The benefit of doing this through the cloud is that your collaborators can instantly access the project in Altium Designer without sending around project files. They simply use the Open Project functions inside Altium Designer, and they will be able to access the projects inside your workspace. You can control what projects and files your collaborators can see, and you don't have to worry about manually tracking changes. If it happens that you do need to roll back to an earlier version of your project, or you need to quickly make a clone of the project in its current state, all your project data will be in a secure version control system that is built into the Altium workspace.

All of these features make collaboration and sharing extremely easy, so it's relatively simple to implement a PCB design collaboration and design review process with your team. Follow along with the steps below if you've never used the sharing features in the Altium workspace.

Deploying Existing Design Data on Your Altium Workspace

First, let's ay that you're working with design files that are saved on your desktop, but you need to share these files with a collaborator so you can collaborate on design changes or get through a design review. I’m going to take an existing project and deploy it in my Altium workspace so that it can be accessed by a team member. To do this, I’ll create a new project directly in Altium Designer and set Altium workspace as the project location. After creating the project it will appear in my Projects panel, just like any other project I would normally access in Altium Designer. At this point, you can start adding my existing files to your new project. To do this, just drag your schematics, PCB files, and any other project data like an OutJob file or Draftsman drawing into the Projects panel.
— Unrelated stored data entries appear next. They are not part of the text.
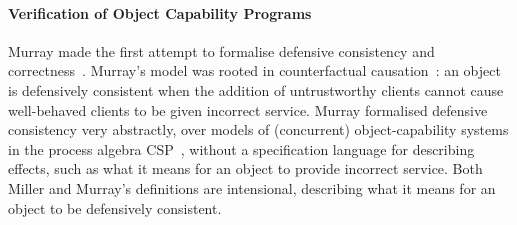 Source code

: 


\paragraph{Verification of Object Capability Programs}

Murray made the first attempt to formalise defensive consistency and
correctness~\cite{Murray10dphil}.  Murray's model was rooted in
counterfactual causation~\cite{Lewis_73}: an object is defensively
consistent when the addition of untrustworthy clients cannot cause
well-behaved clients to be given incorrect service.  Murray formalised
defensive consistency very abstractly, over models of (concurrent)
object-capability systems in the process algebra CSP~\cite{Hoare:CSP},
without a specification language for describing effects, such as what
it means for an object to provide incorrect service.  Both Miller and
Murray's definitions are intensional, describing what it means for an
object to be defensively consistent.


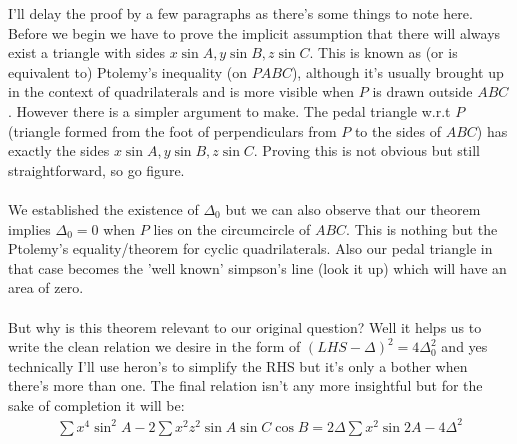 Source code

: \documentclass{article}
\begin{document}
I'll delay the proof by a few paragraphs as there's some things to note here. Before we begin we have to prove the implicit assumption that there will always exist a triangle with sides $x\sin A, y\sin B, z\sin C$. This is known as (or is equivalent to) Ptolemy's inequality (on $PABC$), although it's usually brought up in the context of quadrilaterals and is more visible when $P$ is drawn outside $ABC$. However there is a simpler argument to make. The pedal triangle w.r.t $P$ (triangle formed from the foot of perpendiculars from $P$ to the sides of $ABC$) has exactly the sides $x\sin A, y\sin B, z\sin C$. Proving this is not obvious but still straightforward, so go figure.
\\\\
We established the existence of $\Delta_0$ but we can also observe that our theorem implies $\Delta_0 = 0$ when $P$ lies on the circumcircle of $ABC$. This is nothing but the Ptolemy's equality/theorem for cyclic quadrilaterals. Also our pedal triangle in that case becomes the 'well known' simpson's line (look it up) which will have an area of zero.
\\\\
But why is this theorem relevant to our original question? Well it helps us to write the clean relation we desire in the form of $(LHS-\Delta)^2 = 4\Delta_0^2$ and yes technically I'll use heron's to simplify the RHS but it's only a bother when there's more than one. The final relation isn't any more insightful but for the sake of completion it will be:
\begin{align}
    \sum x^4 \sin^2A - 2\sum x^2z^2\sin A\sin C\cos B = 2\Delta\sum x^2\sin 2A - 4\Delta^2
\end{align}
\end{document}
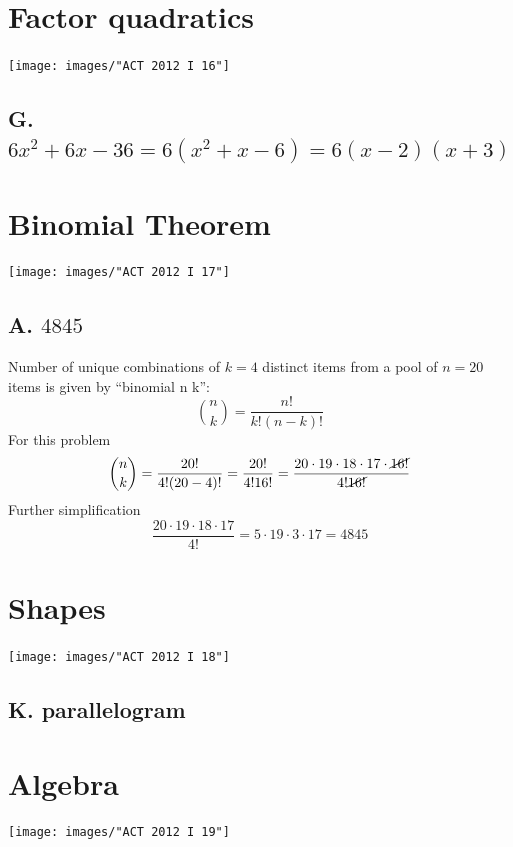 \documentclass[11pt, oneside]{article}
\begin{document}
\section{Factor quadratics}
\texttt{[image: images/"ACT 2012 I 16"]}
\subsection{G. $6x^{2} + 6x -36 = 6(x^{2}+x-6) = 6(x-2)(x+3)$}

\section{Binomial Theorem}
\texttt{[image: images/"ACT 2012 I 17"]}
\subsection{A. $4845$}

Number of unique combinations of $k=4$ distinct items from a pool of $n=20$ items is given by ``binomial n k'':
%
\begin{equation}
	\binom{n}{k} = \frac{n!} {k!(n-k)!}
\end{equation}
%
For this problem
%
\begin{equation}
	\binom{n}{k} = \frac{20!} {4!(20-4)!} = \frac{20!} {4!16!} = \frac{20\cdot19\cdot18\cdot17\cdot\cancel{16!}} {4!\cancel{16!}}
\end{equation}
%
Further simplification
%
\begin{equation}
	\frac{20\cdot19\cdot18\cdot17} {4!} = 5\cdot 19 \cdot 3 \cdot 17 = 4845
\end{equation}
%

\section{Shapes}
\texttt{[image: images/"ACT 2012 I 18"]}
\subsection{K. parallelogram}

\section{Algebra}
\texttt{[image: images/"ACT 2012 I 19"]}
\end{document}
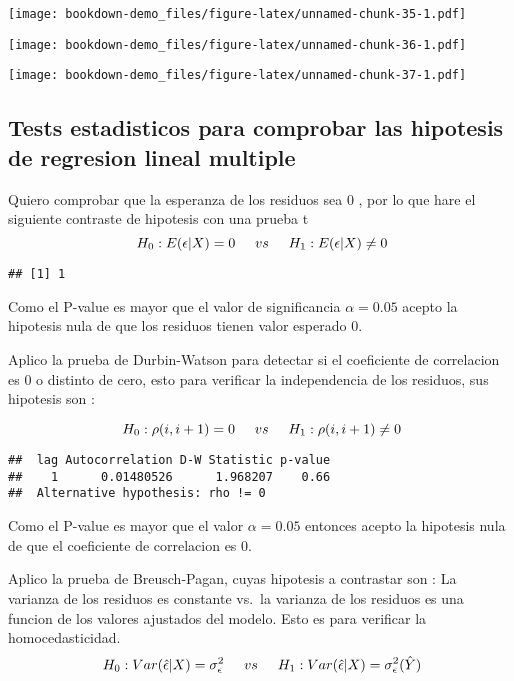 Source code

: \documentclass[]{book}
\begin{document}
\texttt{[image: bookdown-demo\_files/figure-latex/unnamed-chunk-35-1.pdf]}

\texttt{[image: bookdown-demo\_files/figure-latex/unnamed-chunk-36-1.pdf]}

\texttt{[image: bookdown-demo\_files/figure-latex/unnamed-chunk-37-1.pdf]}

\subsection{Tests estadisticos para comprobar las hipotesis de regresion
lineal
multiple}\label{tests-estadisticos-para-comprobar-las-hipotesis-de-regresion-lineal-multiple}

Quiero comprobar que la esperanza de los residuos sea 0 , por lo que
hare el siguiente contraste de hipotesis con una prueba t
\[ \ H_{0} : E(\epsilon|X) = 0 \hspace{0.5cm} vs \hspace{0.5cm} H_{1}: E(\epsilon|X) \neq 0 \]

\begin{verbatim}
## [1] 1
\end{verbatim}

Como el P-value es mayor que el valor de significancia \(\alpha = 0.05\)
acepto la hipotesis nula de que los residuos tienen valor esperado 0.

Aplico la prueba de Durbin-Watson para detectar si el coeficiente de
correlacion es 0 o distinto de cero, esto para verificar la
independencia de los residuos, sus hipotesis son :

\[ \ H_{0} : \rho(i,i+1) = 0 \hspace{0.5cm} vs \hspace{0.5cm} H_{1}: \rho(i,i+1) \neq 0 \]

\begin{verbatim}
##  lag Autocorrelation D-W Statistic p-value
##    1      0.01480526      1.968207    0.66
##  Alternative hypothesis: rho != 0
\end{verbatim}

Como el P-value es mayor que el valor \(\alpha = 0.05\) entonces acepto
la hipotesis nula de que el coeficiente de correlacion es 0.

Aplico la prueba de Breusch-Pagan, cuyas hipotesis a contrastar son : La
varianza de los residuos es constante vs.~la varianza de los residuos es
una funcion de los valores ajustados del modelo. Esto es para verificar
la homocedasticidad.
\[ \ H_{0}: Var(\hat{\epsilon} |X) = \sigma_{\epsilon}^{2} \hspace{0.5cm} vs \hspace{0.5cm} H_{1}: Var(\hat{\epsilon} |X) =  \sigma_{\epsilon}^{2}( \hat{Y}) \]
\end{document}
Instead of creating a brand new project to share design data, you can also follow the steps below for an existing project that already contains all your important files and settings. The first step in sharing is to push the files into version control in your Altium workspace.

Place Your Project in the Altium Version Control System

Once you’ve prepared your project files, you’re ready to push these files to the Altium workspace. The initial movement of files into your workspace requires placing the project data into version control. The benefit of doing this is that all future changes to the project data will be tracked in your workspace. You'll be able to see who made changes to the project, when they were made, what specific files were changed, and any comments or notes included with these changes to document what changes were made to the project files.

To do this, right-click on the project instance in the Projects panel and select Make Project Available Online. You can also select History & Version Control → Add Project to Version Control. This will bring up the Make Available Online window (see the image below). To push the entire project to the Altium version control system and make it available online, make sure the Version Control checkbox is selected, and then click OK. Make sure to leave a note in the comments section whenever files are committed to version control or changes are made to the project.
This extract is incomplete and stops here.